Jason Gebran wanted to become a dentist—until he knew he had to be an optometrist. That major change of mind has been nothing but fortunate for the eye care profession. The former president of the SUNY Optometry chapter of Student Volunteer Optometric Services to Humanity (SVOSH), an organization dedicated to bringing eye care to people who are either economically or geographically unable to access it, wants to help people around the world. Here, this year’s recipient of the Dr. Max Cohen Memorial Award for Commitment to Community Service reflects on his time at the College.
Degree: Doctor of Optometry (2019)
Hometown: Alexandria, Virginia
Undergraduate Education: Virginia Tech — Biochemistry (2014)
Leadership Position: Student Volunteer Optometric Services to Humanity (SVOSH) President (2017-2018)

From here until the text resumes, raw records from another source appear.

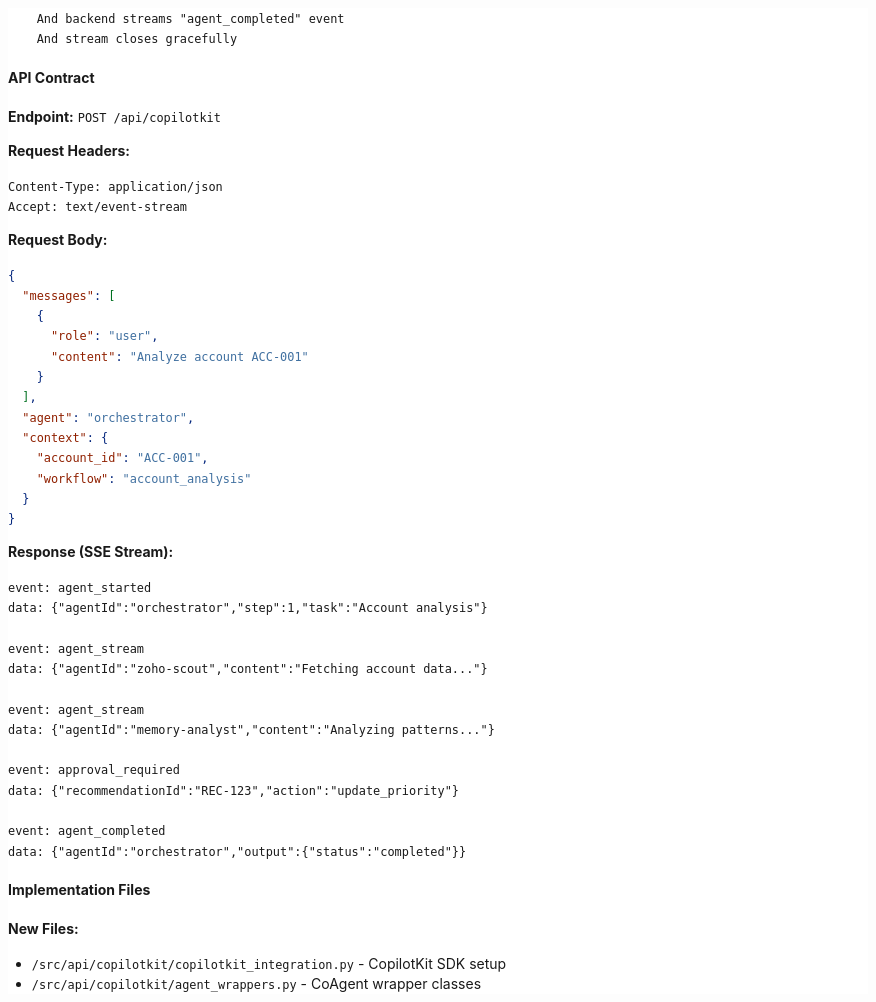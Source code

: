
 ```gherkin
    And backend streams "agent_completed" event
    And stream closes gracefully
```

#### API Contract

**Endpoint:** `POST /api/copilotkit`

**Request Headers:**
```http
Content-Type: application/json
Accept: text/event-stream
```

**Request Body:**
```json
{
  "messages": [
    {
      "role": "user",
      "content": "Analyze account ACC-001"
    }
  ],
  "agent": "orchestrator",
  "context": {
    "account_id": "ACC-001",
    "workflow": "account_analysis"
  }
}
```

**Response (SSE Stream):**
```
event: agent_started
data: {"agentId":"orchestrator","step":1,"task":"Account analysis"}

event: agent_stream
data: {"agentId":"zoho-scout","content":"Fetching account data..."}

event: agent_stream
data: {"agentId":"memory-analyst","content":"Analyzing patterns..."}

event: approval_required
data: {"recommendationId":"REC-123","action":"update_priority"}

event: agent_completed
data: {"agentId":"orchestrator","output":{"status":"completed"}}
```

#### Implementation Files

**New Files:**
- `/src/api/copilotkit/copilotkit_integration.py` - CopilotKit SDK setup
- `/src/api/copilotkit/agent_wrappers.py` - CoAgent wrapper classes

How did you decide to become an optometrist?
When I was a child, I wanted to be a dentist. My dentist was a family friend and whenever I went in for a cleaning, he would tell me how great the hours, pay and quality of life were. Plus, my parents wanted me to become a doctor, so that played a role. Then, at the end of my junior year of college, [I thought] I didn’t want to spend my career digging into people’s teeth. Two of my friends told me they were applying to optometry school, and a light bulb went off in my head. I wore glasses and contact lenses for most of my life, so I had somewhat of a personal connection to the field. The rest was history.
How did your classmates shape your experience?
They are all amazing. Everybody is so unique in their upbringing and had so much to share. I genuinely enjoyed getting to know every single one of them. We were like one big, dysfunctional family.
What was your favorite course?
Ocular Disease II. It was taught really well and was exciting to learn. The course was challenging for sure, but learning the concepts really made me feel like I was training to become a doctor.
Which leadership positions did you hold at the College?
I was the president of SVOSH. It was like nothing I’ve done in the past. I wanted to go out of my comfort zone and be able to make a difference in the lives of people who don’t have access to eye care. My fondest memory was taking a SVOSH trip to Panama. We worked so hard to make everything possible, and I’m so thankful for that experience.
What are your plans after graduation?
I’m pursuing a residency in ocular disease at Perry Point VA Medical Center in Maryland. I wanted the residency experience to solidify my skills as a new OD—and to make lifelong connections with really experienced clinicians.